| What to produce |
Below are some records; find each line that carries the word "branch" and copy it.
═════ Task input
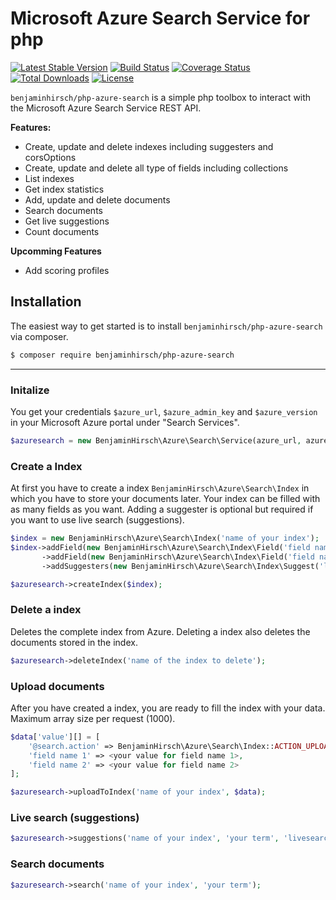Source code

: # Microsoft Azure Search Service for php
[![Latest Stable Version](https://poser.pugx.org/benjaminhirsch/php-azure-search/v/stable)](https://packagist.org/packages/benjaminhirsch/php-azure-search)
[![Build Status](https://travis-ci.com/benjaminhirsch/azure-search-php.svg?branch=master)](https://travis-ci.org/benjaminhirsch/azure-search-php)
[![Coverage Status](https://coveralls.io/repos/github/benjaminhirsch/azure-search-php/badge.svg?branch=master&t=1)](https://coveralls.io/github/benjaminhirsch/azure-search-php?branch=master)
[![Total Downloads](https://poser.pugx.org/benjaminhirsch/php-azure-search/downloads)](https://packagist.org/packages/benjaminhirsch/php-azure-search)
[![License](https://poser.pugx.org/benjaminhirsch/php-azure-search/license)](https://packagist.org/packages/benjaminhirsch/php-azure-search)

`benjaminhirsch/php-azure-search` is a simple php toolbox to interact with the Microsoft Azure Search Service REST API.

**Features:**
- Create, update and delete indexes including suggesters and corsOptions
- Create, update and delete all type of fields including collections
- List indexes
- Get index statistics
- Add, update and delete documents
- Search documents
- Get live suggestions
- Count documents

 **Upcomming Features**
 * Add scoring profiles

## Installation
The easiest way to get started is to install `benjaminhirsch/php-azure-search` via composer.
```bash
$ composer require benjaminhirsch/php-azure-search
```
---

### Initalize
You get your credentials `$azure_url`, `$azure_admin_key` and `$azure_version` in your Microsoft Azure portal under "Search Services".
```php
$azuresearch = new BenjaminHirsch\Azure\Search\Service(azure_url, azure_admin_key, azure_version);
```

### Create a Index
At first you have to create a index `BenjaminHirsch\Azure\Search\Index` in which you have to store your documents later. Your index can be filled with as many fields as you want. Adding a suggester is optional but required if you want to use live search (suggestions).

```php
$index = new BenjaminHirsch\Azure\Search\Index('name of your index');
$index->addField(new BenjaminHirsch\Azure\Search\Index\Field('field name 1', BenjaminHirsch\Azure\Search\Index\Field::TYPE_STRING, true))
       ->addField(new BenjaminHirsch\Azure\Search\Index\Field('field name 2', BenjaminHirsch\Azure\Search\Index\Field::TYPE_STRING))
       ->addSuggesters(new BenjaminHirsch\Azure\Search\Index\Suggest('livesearch', ['field name(s)']));

$azuresearch->createIndex($index);
```

### Delete a index
Deletes the complete index from Azure. Deleting a index also deletes the documents stored in the index.
```php
$azuresearch->deleteIndex('name of the index to delete');
```

### Upload documents
After you have created a index, you are ready to fill the index with your data. Maximum array size per request (1000).
```php
$data['value'][] = [
    '@search.action' => BenjaminHirsch\Azure\Search\Index::ACTION_UPLOAD,
    'field name 1' => <your value for field name 1>,
    'field name 2' => <your value for field name 2>
];

$azuresearch->uploadToIndex('name of your index', $data);
```

### Live search (suggestions)
```php
$azuresearch->suggestions('name of your index', 'your term', 'livesearch')
```

### Search documents
```php
$azuresearch->search('name of your index', 'your term');
```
══════════
| Reply |
[![Build Status](https://travis-ci.com/benjaminhirsch/azure-search-php.svg?branch=master)](https://travis-ci.org/benjaminhirsch/azure-search-php)
[![Coverage Status](https://coveralls.io/repos/github/benjaminhirsch/azure-search-php/badge.svg?branch=master&t=1)](https://coveralls.io/github/benjaminhirsch/azure-search-php?branch=master)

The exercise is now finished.